Grants to Mali and four other countries — Ivory Coast, Djibouti, Mauritania and Papua New Guinea — have been put under closer scrutiny with tighter restrictions on cash movements.

[…]

The suspensions in Mali concern a $14.8 million malaria grant to buy and distribute insecticide-treated nets for pregnant women and young children; a $3.3 million grant for anti-malaria drugs; and a $4.5 million TB grant targeted at treating prisoners, people in mining communities and patients with multidrug resistant strains of TB among others.

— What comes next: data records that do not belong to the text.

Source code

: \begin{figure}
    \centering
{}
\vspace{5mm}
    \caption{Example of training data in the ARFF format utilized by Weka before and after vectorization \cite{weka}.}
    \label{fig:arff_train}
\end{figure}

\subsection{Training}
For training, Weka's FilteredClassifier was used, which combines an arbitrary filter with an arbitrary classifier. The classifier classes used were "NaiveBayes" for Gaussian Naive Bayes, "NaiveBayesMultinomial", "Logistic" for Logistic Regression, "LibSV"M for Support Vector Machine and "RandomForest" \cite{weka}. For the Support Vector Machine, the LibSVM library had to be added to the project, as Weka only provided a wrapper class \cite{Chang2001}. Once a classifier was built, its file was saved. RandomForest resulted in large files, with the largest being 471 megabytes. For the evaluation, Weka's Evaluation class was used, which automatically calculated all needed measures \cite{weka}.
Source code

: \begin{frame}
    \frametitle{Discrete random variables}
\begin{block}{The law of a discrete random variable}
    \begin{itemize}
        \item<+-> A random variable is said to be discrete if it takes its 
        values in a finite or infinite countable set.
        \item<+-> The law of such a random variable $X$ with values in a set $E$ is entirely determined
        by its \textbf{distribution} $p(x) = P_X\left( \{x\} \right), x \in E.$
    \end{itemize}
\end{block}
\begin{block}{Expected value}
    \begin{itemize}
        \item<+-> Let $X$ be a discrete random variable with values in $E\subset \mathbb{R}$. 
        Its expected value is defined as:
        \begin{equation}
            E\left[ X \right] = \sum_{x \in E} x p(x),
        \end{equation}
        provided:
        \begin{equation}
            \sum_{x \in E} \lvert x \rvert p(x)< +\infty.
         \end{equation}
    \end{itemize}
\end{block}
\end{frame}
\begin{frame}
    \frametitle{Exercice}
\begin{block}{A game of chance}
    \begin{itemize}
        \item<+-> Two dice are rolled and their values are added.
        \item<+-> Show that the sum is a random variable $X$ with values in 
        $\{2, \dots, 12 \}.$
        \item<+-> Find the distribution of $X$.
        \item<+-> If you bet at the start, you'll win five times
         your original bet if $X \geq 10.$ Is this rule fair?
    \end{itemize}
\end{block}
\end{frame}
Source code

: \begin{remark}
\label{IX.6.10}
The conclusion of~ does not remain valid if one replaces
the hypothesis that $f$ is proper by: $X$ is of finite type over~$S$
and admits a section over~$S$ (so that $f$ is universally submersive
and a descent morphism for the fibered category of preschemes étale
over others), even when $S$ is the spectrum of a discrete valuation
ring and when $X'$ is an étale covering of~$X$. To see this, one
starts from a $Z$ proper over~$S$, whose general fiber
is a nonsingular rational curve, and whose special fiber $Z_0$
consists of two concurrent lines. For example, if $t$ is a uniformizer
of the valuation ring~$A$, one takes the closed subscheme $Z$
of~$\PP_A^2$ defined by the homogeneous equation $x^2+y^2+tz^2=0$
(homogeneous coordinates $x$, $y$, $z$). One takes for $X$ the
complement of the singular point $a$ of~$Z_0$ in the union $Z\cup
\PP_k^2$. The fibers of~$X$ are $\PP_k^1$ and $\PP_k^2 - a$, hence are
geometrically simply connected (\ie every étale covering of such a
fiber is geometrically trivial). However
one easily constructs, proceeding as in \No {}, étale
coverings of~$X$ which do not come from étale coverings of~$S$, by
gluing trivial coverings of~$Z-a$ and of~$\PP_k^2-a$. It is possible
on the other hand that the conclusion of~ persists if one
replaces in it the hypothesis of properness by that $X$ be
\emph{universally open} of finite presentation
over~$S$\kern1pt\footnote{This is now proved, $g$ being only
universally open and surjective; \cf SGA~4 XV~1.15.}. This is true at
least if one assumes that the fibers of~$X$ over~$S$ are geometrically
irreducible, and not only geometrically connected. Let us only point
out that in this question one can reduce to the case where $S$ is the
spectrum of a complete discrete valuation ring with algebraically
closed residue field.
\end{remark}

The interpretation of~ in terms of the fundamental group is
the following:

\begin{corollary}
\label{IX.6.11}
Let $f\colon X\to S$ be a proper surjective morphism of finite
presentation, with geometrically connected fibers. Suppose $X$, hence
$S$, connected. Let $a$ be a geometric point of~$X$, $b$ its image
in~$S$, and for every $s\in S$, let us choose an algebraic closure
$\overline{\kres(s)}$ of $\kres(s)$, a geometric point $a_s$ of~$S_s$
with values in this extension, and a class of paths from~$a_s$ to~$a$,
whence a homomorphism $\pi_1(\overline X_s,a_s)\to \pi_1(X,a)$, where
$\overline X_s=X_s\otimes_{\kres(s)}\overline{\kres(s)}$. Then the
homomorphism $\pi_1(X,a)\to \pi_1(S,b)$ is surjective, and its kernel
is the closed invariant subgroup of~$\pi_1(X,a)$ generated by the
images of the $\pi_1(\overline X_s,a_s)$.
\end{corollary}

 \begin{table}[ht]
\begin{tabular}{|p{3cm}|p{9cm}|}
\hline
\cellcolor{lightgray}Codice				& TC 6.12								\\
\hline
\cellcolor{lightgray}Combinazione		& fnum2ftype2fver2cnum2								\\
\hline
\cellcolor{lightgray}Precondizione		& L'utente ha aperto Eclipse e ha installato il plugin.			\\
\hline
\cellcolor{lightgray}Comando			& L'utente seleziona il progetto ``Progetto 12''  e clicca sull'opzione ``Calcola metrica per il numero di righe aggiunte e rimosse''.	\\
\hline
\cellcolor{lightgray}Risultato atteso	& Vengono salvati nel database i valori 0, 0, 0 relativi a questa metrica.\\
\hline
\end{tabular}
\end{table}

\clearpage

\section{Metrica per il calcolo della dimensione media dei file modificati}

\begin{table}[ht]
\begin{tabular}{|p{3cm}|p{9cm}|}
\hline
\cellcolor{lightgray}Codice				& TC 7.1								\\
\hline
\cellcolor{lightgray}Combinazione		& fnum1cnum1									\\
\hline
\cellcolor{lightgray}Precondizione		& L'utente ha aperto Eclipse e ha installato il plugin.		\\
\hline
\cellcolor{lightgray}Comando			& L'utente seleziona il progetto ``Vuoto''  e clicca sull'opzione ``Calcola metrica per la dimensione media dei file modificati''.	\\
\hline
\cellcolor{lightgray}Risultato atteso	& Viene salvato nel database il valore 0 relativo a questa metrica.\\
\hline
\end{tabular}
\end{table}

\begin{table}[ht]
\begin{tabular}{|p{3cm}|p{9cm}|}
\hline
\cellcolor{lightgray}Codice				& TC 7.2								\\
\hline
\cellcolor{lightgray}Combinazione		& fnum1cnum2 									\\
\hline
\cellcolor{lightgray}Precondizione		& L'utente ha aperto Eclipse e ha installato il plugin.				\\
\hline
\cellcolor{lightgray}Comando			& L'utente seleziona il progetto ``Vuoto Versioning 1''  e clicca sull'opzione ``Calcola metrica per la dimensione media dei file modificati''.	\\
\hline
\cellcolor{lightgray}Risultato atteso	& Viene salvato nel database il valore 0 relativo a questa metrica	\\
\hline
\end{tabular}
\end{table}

Please verify and see for yourself. Seek answers why assistance declines in areas most in need or is rejected despite demand increasing. Disease can not be eradicated if we back away when economic friction heats up. You may find, as I did, that projects stall when we can not detect supply chain threats, report vulnerabilities and enforce controls.

On the flip side of this issue, imposing a solution from top-down or outside only exacerbates the problem. Nobody wants an outsider to come in and accuse insiders of fraud if there exists any internal methods. Outside pressure can shut down the relationship entirely and block all access, as well as undermine internal footholds, which is why you rarely find diplomats and humanitarian project leaders touching on this issue.

I have proposed technical solutions to solve some of these supply chain issues blocking Africa’s “rise” although I doubt anyone is in a rush to implement them because politically the problem has been allowed to trundle along undefined. I am glad Kerry mentioned it as a footnote on America’s plan as it needs to be picked up as more of a headline. It would be great to see “America helps Senegal reduce fraud in fight to eradicate disease” for example. Until someone like Bill Gates says the problem we must overcome is weak systems that allow graft, we could just keep pumping assistance and yet see no gain or even see reversals. In fact Africa could distance itself from America if our aid goes misdirected while we attempt to impose our broader set of values on those who are not receiving any benefits.

American leaders now may want to help Africa rise and they have to find ways to operate in a market that feels more like a level playing field. We need to step in more as peers in a football match, rather than flood the field with referees, showing how we have solved similar problems while empowering local groups to solve them in ways that may be unfamiliar to us. Once we’re following a similar set of rules with a clear opponents like fraud and malaria, we need to find ways to pass the ball and score as a team. Could Kerry next be talking about delivering solutions integrated with African values rather than pushing distinctly American ones as preconditions?

IT is a perfect fit here because it can support peer-based coalitions of authorities to operate on infrastructure without outside controls. Imagine a network of nodes emerging in Africa the same way the Internet first evolved in America, but with modern technology that is energy efficient, mobile and wireless.

A system to detect, report and block graft on a locally derived scale instead of promoting a centralized top-down monitoring system seems unlikely to happen. Yet that could be exactly what will make America a real partner to Africa’s rise. It begs the question whether anyone has positioned to deliver NFC infrastructure for nets and vaccines while also agreeing to step back, giving shared authority and responsibility to track progress with loose federation. America could be quite a help, yet also faces quite a challenge. Will Kerry find a way for Africans to follow a path forged by America in ways he may not be able to control?